The gun 26 is constructed with a relatively close G2-G3 spacing and/or operated with a relatively high G3 voltage so as to produce a strong field between the G2 and G3. Such high voltage field from the G3 dips into the aperture of the G2 as illustrated by the equipotential lines 72. However, unlike prior art electron guns in which the G2 electrode may be of substantially the same thickness as that of the G1, and wherein the high voltage from the G3 penetrates completely through the aperture of the G2, the thick G2 of the present gun is so thick relative to the diameter of the G2 aperture 56, that the field 72 penetrates only part way through the aperture. This in turn allows the field formed by the G1 voltage, as represented by the field lines 74, to dip into the G2 aperture 56 from the G1 side of the G2 and exert a divergent force on the electron rays 68. This serves to reduce the crossover entrance angle α (see FIG. 1) from that which it would otherwise be and to move the crossover 70 farther forward toward the screen than it would otherwise be. This in turn produces a smaller crossover exit angle β and hence a tighter beam bundle as the electron rays 76 diverge from the crossover and proceed toward the main focus lens. At an arbitrarily predetermined distance from the cathode 34, the electron rays 76 are shown to have a relatively small, or tight, bundle 78.

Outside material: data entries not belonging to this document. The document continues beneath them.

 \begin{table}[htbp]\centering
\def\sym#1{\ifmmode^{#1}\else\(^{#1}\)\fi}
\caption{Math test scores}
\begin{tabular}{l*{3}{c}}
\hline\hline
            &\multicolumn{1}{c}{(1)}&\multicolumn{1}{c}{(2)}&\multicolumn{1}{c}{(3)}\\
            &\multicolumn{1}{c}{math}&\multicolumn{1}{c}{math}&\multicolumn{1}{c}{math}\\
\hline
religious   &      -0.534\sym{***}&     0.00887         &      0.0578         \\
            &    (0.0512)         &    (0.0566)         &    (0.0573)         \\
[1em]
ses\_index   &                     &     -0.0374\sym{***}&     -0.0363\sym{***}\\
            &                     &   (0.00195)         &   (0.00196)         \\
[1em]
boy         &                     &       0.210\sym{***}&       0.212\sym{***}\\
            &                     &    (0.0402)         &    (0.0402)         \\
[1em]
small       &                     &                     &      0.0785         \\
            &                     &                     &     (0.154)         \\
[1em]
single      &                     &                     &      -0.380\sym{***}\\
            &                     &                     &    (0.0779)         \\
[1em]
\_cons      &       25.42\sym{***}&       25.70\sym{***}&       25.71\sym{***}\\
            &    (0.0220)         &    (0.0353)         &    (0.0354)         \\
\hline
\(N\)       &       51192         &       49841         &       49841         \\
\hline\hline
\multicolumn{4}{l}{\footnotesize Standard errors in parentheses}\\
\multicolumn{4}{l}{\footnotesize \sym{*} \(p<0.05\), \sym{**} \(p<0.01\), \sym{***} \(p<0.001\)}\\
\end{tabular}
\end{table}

Also characteristic of the novel electron gun 26 is the relatively flat transverse plate portion 52 of the G2. Such a flat electrode structure results in field lines 82 being established between the G2 and G3 which themselves are relatively flat and void of any significant prefocusing action. The avodiance of a prefocusing action in this region of the electron gun results in a reduced magnification as is hereinafter explained in greater detail.
FIG. 5 is a greatly enlarged section view, similar to that of FIG. 4, but of a prior art gun 84 having a conventional thin-walled G2 rather than the thick G2 of the novel electron gun 26. In FIG. 5 the electron gun 84 comprises a cathode 86, a G1 88, a G2 90, and a G3 92. The prior art electron gun 84 has the identical electrode spacings and dimensions of the electron gun 26, except that its G2 90 is of a thin plate conventional type as opposed to the thick plate G2 38 of the electron gun 26.
The electron gun 84, like the novel gun 26 of FIG. 4, exhibits the strongly converging field represented by equipotential lines 94 in the G1 aperture adjacent to the cathode. As with the novel gun 26, this field converges the electron rays 98 leaving the cathode to a crossover 96. However, with the electron gun 84, by virtue of the thinner nature of the G2 electrode, the field lines from the high G3 voltage penetrate completely through the aperture of the G2, creating additional convergent action in the region between the G1 and the G2, as illustrated by the field lines 100. This is in contrast to the field 74 produced in the novel gun 26. The result of this added convergence action is to create a larger crossover entrance angle α (see FIG. 1) and to move the crossover 96 closer to the cathode than was the case with the novel electron gun 26. A consequence of this is that the crossover exit angle β of the electron rays 102 emerging from the crossover 96 is greater, thus producing at the same predetermined distance from the cathode a less tightly grouped beam bundle 104 than the beam bundle 78 of the electron gun 26. The shape of the equipotential field lines 106 between the G2 and G3 in the electron gun 84 are essentially equivalent to the field lines 82 in the novel electron gun 26. However, the strength of the field may be significantly less than with the novel gun 26.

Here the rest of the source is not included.